How to split into multiple events dynamically for a given json? Tried from various question in forums


(Ritesh) #1

Hi All
These question has been asked multiple times in forum as i see but no definite answer.
I saw one of the Elastic member answered in a nice way, but it is not working for me.

I have a json data in this format coming from a input value

{"page":1,"per_page":3,"total":12,"total_pages":4,"data":[{"id":1,"first_name":"George","last_name":"Bluth","avatar":"https://s3.amazonaws.com/uifaces/faces/twitter/calebogden/128.jpg"},{"id":2,"first_name":"Janet","last_name":"Weaver","avatar":"https://s3.amazonaws.com/uifaces/faces/twitter/josephstein/128.jpg"},{"id":3,"first_name":"Emma","last_name":"Wong","avatar":"https://s3.amazonaws.com/uifaces/faces/twitter/olegpogodaev/128.jpg"}]}

Now i am using this in the filter to split into multiple events, but it is not splitting

filter {
  json {
    source => "message"
    target => "[@metadata][data]"
  }
  ruby {
    code => "

      string_indexed = event.get('[@metadata][data]')
      items_array = string_indexed.keys.sort_by(&:to_i).map do |key|
        string_indexed[key]
      end
      event.set('[@metadata][items-array]', items_array)
    "
  }
  split {
    field => "[@metadata][items-array]"
    target => "[@metadata][single-item]"
  }
  mutate {
    rename => {
      "[@metadata][single-item][id]" => "id"
      "[@metadata][single-item][first_name]" => "first_name"
      "[@metadata][single-item][last_name]" => "last_name"
    }
  }
}

Further in logs i get this error

Ruby exception occurred: undefined method `keys' for nil:NilClass

The above one is not splitting into multiple events.
I am looking for a ruby code which create multiple events dynamically on a json datset


#2

Why not just do this?

    json { source => "message" }
    split { field => "data" }

undefined method `keys' for nil:NilClass suggests that [@metadata][data] is nil, meaning the json filter did not parse.

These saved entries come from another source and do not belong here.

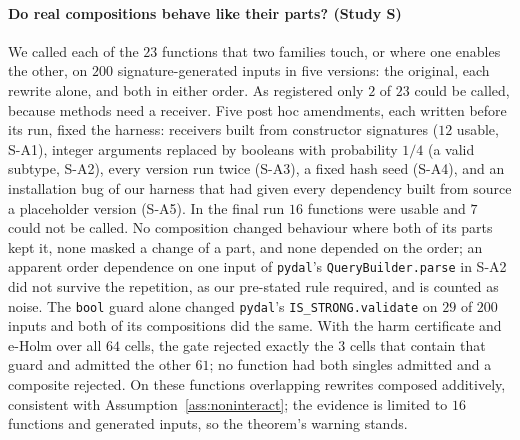 \paragraph{Do real compositions behave like their parts? (Study S)}
We called each of the $23$ functions that two families touch, or where one enables the other, on $200$ signature-generated inputs in
five versions: the original, each rewrite alone, and both in either order.  As registered only $2$ of $23$ could be called, because
methods need a receiver.  Five post hoc amendments, each written before its run, fixed the harness: receivers built from
constructor signatures ($12$ usable, S-A1), integer arguments replaced by booleans with probability $1/4$ (a valid subtype, S-A2),
every version run twice (S-A3), a fixed hash seed (S-A4), and an installation bug of our harness that had given every dependency
built from source a placeholder version (S-A5).  In the final run $16$ functions were usable and $7$ could not be called.  No
composition changed behaviour where both of its parts kept it, none masked a change of a part, and none depended on the order; an
apparent order dependence on one input of \texttt{pydal}'s \texttt{QueryBuilder.parse} in S-A2 did not survive the repetition, as
our pre-stated rule required, and is counted as noise.  The \texttt{bool} guard alone changed \texttt{pydal}'s
\texttt{IS\_STRONG.validate} on $29$ of $200$ inputs and both of its compositions did the same.  With the harm certificate and
e-Holm over all $64$ cells, the gate rejected exactly the $3$ cells that contain that guard and admitted the other $61$; no function had
both singles admitted and a composite rejected.  On these functions overlapping rewrites composed additively, consistent with
Assumption~\ref{ass:noninteract}; the evidence is limited to $16$ functions and generated inputs, so the theorem's warning stands.

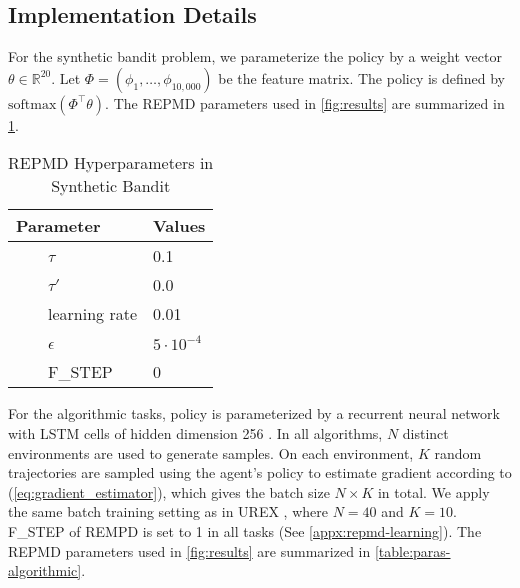 \subsection{Implementation Details}
\label{subsec:implementation}
For the synthetic bandit problem, we parameterize the policy by a weight vector $\theta\in  \mathbb{R}^{20}$. Let $\Phi = \left( \phi_1, \dots, \phi_{10,000} \right)$ be the feature matrix. The policy is defined by $\text{softmax}(\Phi^{\top}\theta)$. The REPMD parameters used in \cref{fig:results} are summarized in \cref{table:paras-bandit}. 
\begin{table}[ht]
\caption{REPMD Hyperparameters in Synthetic Bandit} %
\centering 
\begin{tabular}{l l} 
\hline
Parameter & Values \\ [0.5ex] %
\hline %
\ \ \ \ $\tau$ & 0.1  \\
\ \ \ \ $\tau'$ & 0.0 \\
\ \ \ \ learning rate & 0.01 \\
\ \ \ \ $\epsilon $ & $5\cdot 10^{-4}$ \\
\ \ \ \ F\_STEP & 0 \\
\hline
\end{tabular}
\label{table:paras-bandit} %
\end{table}


For the algorithmic tasks, policy is parameterized by a recurrent neural network with LSTM cells of hidden dimension 256 \citep{hochreiter1997long}. In all algorithms, $N$ distinct environments are used to generate samples. On each environment, $K$ random trajectories are sampled using the agent's policy to estimate gradient according to (\ref{eq:gradient_estimator}), which gives the batch size $N\times K$ in total. We apply the same batch training setting as in UREX \citep{nachum2017improving}, where $N=40$ and $K=10$. F\_STEP of REMPD is set to 1 in all tasks (See \cref{appx:repmd-learning}). The REPMD parameters used in \cref{fig:results} are summarized in \cref{table:paras-algorithmic}. 

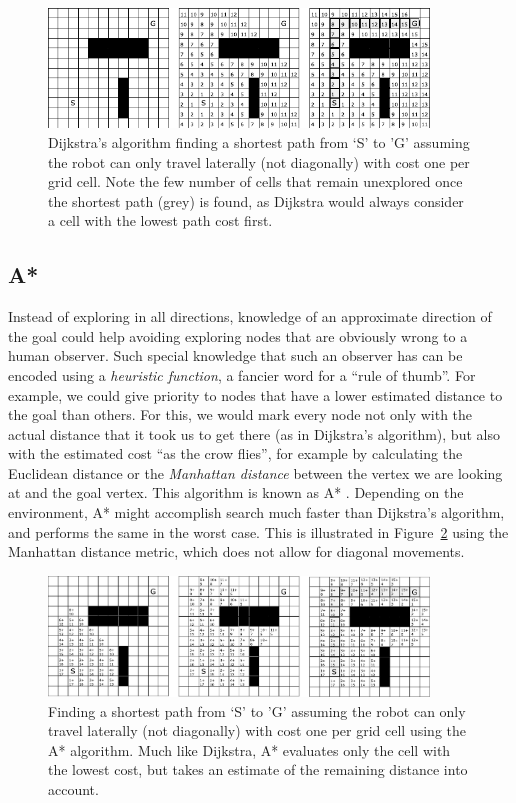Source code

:\begin{figure}[htb]
\centering
\includegraphics[width=0.9\textwidth]{figs/dijkstragrid}
\caption{Dijkstra's algorithm finding a shortest path from `S' to 'G' assuming the robot can only travel laterally (not diagonally) with cost one per grid cell. Note the few number of cells that remain unexplored once the shortest path (grey) is found, as Dijkstra would always consider a cell with the lowest path cost first.\label{fig:dijkstragrid}}
\end{figure}

\subsection{A*}\label{sec:astar}
Instead of exploring in all directions, knowledge of an approximate direction of the goal could help avoiding exploring nodes that are obviously wrong to a human observer. Such special knowledge that such an observer has can be encoded using a \emph{heuristic function}, a fancier word for a ``rule of thumb''. For example, we could give priority to nodes that have a lower estimated distance to the goal than others. For this, we would mark every node not only with the actual distance that it took us to get there (as in Dijkstra's algorithm), but also with the estimated cost ``as the crow flies'', for example by calculating the Euclidean distance or the \emph{Manhattan distance} between the vertex we are looking at and the goal vertex. This algorithm is known as A* \cite{hart1968formal}. Depending on the environment, A* might accomplish search much faster than Dijkstra's algorithm, and performs the same in the worst case. This is illustrated in Figure~\ref{fig:astargrid} using the Manhattan distance metric, which does not allow for diagonal movements.

\begin{figure}[htb]
\centering
\includegraphics[width=0.9\textwidth]{figs/astargrid}
\caption{Finding a shortest path from `S' to 'G' assuming the robot can only travel laterally (not diagonally) with cost one per grid cell using the A* algorithm. Much like Dijkstra, A* evaluates only the cell with the lowest cost, but takes an estimate of the remaining distance into account.\label{fig:astargrid}}
\end{figure}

I suggests removing all the @s from @metadata and seeing what you get in stdout { codec => rubydebug }

I find that the split fails. items-array looks like this:

  "metadata" => {
    "items-array" => [
        [0] 3,
        [1] 1,
        [2] 12,
        [3] 4,
        [4] [
            [0] {
                        "id" => 1,
                "first_name" => "George",
                    "avatar" => "https://s3.amazonaws.com/uifaces/faces/twitter/calebogden/128.jpg",
                 "last_name" => "Bluth"
            },
            [1] {
                        "id" => 2,
                "first_name" => "Janet",
                    "avatar" => "https://s3.amazonaws.com/uifaces/faces/twitter/josephstein/128.jpg",
                 "last_name" => "Weaver"
            },
            [2] {
                        "id" => 3,
                "first_name" => "Emma",
                    "avatar" => "https://s3.amazonaws.com/uifaces/faces/twitter/olegpogodaev/128.jpg",
                 "last_name" => "Wong"
            }
        ]
    ],

and that gets you "exception"=>"undefined method `empty?' for 3:Fixnum" when it tries to split the first value in the array. That's fixed in the most recent (3.1.7) version of the filter.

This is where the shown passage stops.